Give back the entries verbatim.

= = = = = = =

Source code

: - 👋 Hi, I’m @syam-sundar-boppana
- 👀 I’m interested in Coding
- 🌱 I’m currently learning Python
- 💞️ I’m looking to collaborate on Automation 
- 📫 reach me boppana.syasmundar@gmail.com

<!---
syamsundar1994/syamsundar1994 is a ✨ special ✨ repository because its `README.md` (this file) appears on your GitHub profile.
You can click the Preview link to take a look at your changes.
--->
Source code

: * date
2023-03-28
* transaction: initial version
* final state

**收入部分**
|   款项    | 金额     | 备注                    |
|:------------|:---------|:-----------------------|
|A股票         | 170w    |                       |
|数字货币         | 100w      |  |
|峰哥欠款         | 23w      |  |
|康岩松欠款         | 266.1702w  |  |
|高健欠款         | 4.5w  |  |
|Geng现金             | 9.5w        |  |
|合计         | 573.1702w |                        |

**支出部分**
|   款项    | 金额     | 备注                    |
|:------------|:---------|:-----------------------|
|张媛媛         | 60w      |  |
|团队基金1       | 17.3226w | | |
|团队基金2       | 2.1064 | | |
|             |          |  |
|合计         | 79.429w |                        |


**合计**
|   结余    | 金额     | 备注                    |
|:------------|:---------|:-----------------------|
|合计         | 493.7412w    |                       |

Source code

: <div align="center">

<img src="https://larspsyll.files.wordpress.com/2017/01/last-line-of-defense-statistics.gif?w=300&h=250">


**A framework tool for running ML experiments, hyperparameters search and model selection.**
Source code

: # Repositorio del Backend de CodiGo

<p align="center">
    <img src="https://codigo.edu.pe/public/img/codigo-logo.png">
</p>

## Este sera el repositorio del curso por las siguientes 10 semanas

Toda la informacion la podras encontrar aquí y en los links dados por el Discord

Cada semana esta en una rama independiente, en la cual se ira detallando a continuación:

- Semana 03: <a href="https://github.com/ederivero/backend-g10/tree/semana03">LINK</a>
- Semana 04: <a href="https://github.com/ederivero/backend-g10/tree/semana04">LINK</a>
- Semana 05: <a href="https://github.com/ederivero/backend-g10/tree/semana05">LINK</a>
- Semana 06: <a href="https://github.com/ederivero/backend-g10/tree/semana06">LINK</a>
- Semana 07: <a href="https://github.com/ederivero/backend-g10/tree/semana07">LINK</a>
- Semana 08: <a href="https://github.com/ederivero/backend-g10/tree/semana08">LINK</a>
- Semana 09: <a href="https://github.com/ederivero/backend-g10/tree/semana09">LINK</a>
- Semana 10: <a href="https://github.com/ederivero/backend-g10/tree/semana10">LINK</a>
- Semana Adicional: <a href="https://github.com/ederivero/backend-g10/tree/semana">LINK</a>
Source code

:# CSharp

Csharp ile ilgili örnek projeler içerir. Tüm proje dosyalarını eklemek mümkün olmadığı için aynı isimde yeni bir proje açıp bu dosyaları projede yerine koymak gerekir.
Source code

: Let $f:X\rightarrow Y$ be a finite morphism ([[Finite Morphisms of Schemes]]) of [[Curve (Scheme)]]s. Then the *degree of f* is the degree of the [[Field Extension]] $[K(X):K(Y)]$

= = = = = = =

**EXPECTED OUTPUT:**
Source code

: - 👋 Hi, I’m @syam-sundar-boppana
- 👀 I’m interested in Coding
- 🌱 I’m currently learning Python
- 💞️ I’m looking to collaborate on Automation 
- 📫 reach me boppana.syasmundar@gmail.com

<!---
syamsundar1994/syamsundar1994 is a ✨ special ✨ repository because its `README.md` (this file) appears on your GitHub profile.
You can click the Preview link to take a look at your changes.
--->
Source code

: * date
2023-03-28
* transaction: initial version
* final state

**收入部分**
|   款项    | 金额     | 备注                    |
|:------------|:---------|:-----------------------|
|A股票         | 170w    |                       |
|数字货币         | 100w      |  |
|峰哥欠款         | 23w      |  |
|康岩松欠款         | 266.1702w  |  |
|高健欠款         | 4.5w  |  |
|Geng现金             | 9.5w        |  |
|合计         | 573.1702w |                        |

**支出部分**
|   款项    | 金额     | 备注                    |
|:------------|:---------|:-----------------------|
|张媛媛         | 60w      |  |
|团队基金1       | 17.3226w | | |
|团队基金2       | 2.1064 | | |
|             |          |  |
|合计         | 79.429w |                        |


**合计**
|   结余    | 金额     | 备注                    |
|:------------|:---------|:-----------------------|
|合计         | 493.7412w    |                       |

Source code

: <div align="center">

<img src="https://larspsyll.files.wordpress.com/2017/01/last-line-of-defense-statistics.gif?w=300&h=250">


**A framework tool for running ML experiments, hyperparameters search and model selection.**
Source code

: # Repositorio del Backend de CodiGo

<p align="center">
    <img src="https://codigo.edu.pe/public/img/codigo-logo.png">
</p>

## Este sera el repositorio del curso por las siguientes 10 semanas

Toda la informacion la podras encontrar aquí y en los links dados por el Discord

Cada semana esta en una rama independiente, en la cual se ira detallando a continuación:

- Semana 03: <a href="https://github.com/ederivero/backend-g10/tree/semana03">LINK</a>
- Semana 04: <a href="https://github.com/ederivero/backend-g10/tree/semana04">LINK</a>
- Semana 05: <a href="https://github.com/ederivero/backend-g10/tree/semana05">LINK</a>
- Semana 06: <a href="https://github.com/ederivero/backend-g10/tree/semana06">LINK</a>
- Semana 07: <a href="https://github.com/ederivero/backend-g10/tree/semana07">LINK</a>
- Semana 08: <a href="https://github.com/ederivero/backend-g10/tree/semana08">LINK</a>
- Semana 09: <a href="https://github.com/ederivero/backend-g10/tree/semana09">LINK</a>
- Semana 10: <a href="https://github.com/ederivero/backend-g10/tree/semana10">LINK</a>
- Semana Adicional: <a href="https://github.com/ederivero/backend-g10/tree/semana">LINK</a>
Source code

:# CSharp

Csharp ile ilgili örnek projeler içerir. Tüm proje dosyalarını eklemek mümkün olmadığı için aynı isimde yeni bir proje açıp bu dosyaları projede yerine koymak gerekir.
Source code

: Let $f:X\rightarrow Y$ be a finite morphism ([[Finite Morphisms of Schemes]]) of [[Curve (Scheme)]]s. Then the *degree of f* is the degree of the [[Field Extension]] $[K(X):K(Y)]$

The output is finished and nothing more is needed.